*** Opening of Data for this exercise ***

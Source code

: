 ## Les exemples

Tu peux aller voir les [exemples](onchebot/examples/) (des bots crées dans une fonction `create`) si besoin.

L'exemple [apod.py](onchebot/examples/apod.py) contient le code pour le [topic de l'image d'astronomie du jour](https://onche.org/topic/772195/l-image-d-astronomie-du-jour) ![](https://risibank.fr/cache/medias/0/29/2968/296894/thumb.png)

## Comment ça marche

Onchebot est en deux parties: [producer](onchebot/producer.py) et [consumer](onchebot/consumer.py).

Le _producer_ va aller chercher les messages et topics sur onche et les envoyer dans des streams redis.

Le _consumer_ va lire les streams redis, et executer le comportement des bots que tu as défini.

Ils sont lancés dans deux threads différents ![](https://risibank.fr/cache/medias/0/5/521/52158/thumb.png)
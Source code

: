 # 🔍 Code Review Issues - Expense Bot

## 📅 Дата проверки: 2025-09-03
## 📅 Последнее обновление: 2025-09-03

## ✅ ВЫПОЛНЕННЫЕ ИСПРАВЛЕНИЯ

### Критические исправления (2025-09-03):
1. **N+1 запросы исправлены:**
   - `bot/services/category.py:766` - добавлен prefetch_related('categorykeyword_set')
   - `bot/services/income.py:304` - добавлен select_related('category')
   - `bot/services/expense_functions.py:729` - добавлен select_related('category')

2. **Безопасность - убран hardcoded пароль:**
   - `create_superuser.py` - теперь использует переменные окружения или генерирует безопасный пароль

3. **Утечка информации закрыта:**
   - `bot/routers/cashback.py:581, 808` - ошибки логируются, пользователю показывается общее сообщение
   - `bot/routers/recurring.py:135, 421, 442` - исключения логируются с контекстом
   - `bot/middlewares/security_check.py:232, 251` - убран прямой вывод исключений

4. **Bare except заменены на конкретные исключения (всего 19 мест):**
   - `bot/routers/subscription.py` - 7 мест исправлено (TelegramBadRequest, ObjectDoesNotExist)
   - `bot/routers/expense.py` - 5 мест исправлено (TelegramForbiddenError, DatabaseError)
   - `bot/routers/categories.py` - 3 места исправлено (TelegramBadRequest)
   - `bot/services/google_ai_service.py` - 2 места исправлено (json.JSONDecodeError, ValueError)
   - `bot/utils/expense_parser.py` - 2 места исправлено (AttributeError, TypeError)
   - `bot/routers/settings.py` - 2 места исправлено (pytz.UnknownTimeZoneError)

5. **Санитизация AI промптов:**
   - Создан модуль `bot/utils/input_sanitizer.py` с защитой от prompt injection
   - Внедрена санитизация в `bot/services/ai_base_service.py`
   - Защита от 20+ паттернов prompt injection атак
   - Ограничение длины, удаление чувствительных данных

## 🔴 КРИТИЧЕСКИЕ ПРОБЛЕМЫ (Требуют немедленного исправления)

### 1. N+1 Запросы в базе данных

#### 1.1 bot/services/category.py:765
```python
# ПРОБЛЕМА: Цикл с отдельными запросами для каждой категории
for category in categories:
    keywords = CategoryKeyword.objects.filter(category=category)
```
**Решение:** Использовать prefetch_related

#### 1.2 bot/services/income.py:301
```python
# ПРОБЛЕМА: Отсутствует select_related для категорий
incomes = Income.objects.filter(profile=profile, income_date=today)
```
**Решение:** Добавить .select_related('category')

*** Close of Data for this exercise ***

§ **Task directions**: The listing above holds a line with "2. **Безопасность - убран hardcoded пароль:**" and a line with "логируются с контекстом". Print the stretch from the first through the second, exactly and alone.

§ **Result for this task**:
2. **Безопасность - убран hardcoded пароль:**
   - `create_superuser.py` - теперь использует переменные окружения или генерирует безопасный пароль

3. **Утечка информации закрыта:**
   - `bot/routers/cashback.py:581, 808` - ошибки логируются, пользователю показывается общее сообщение
   - `bot/routers/recurring.py:135, 421, 442` - исключения логируются с контекстом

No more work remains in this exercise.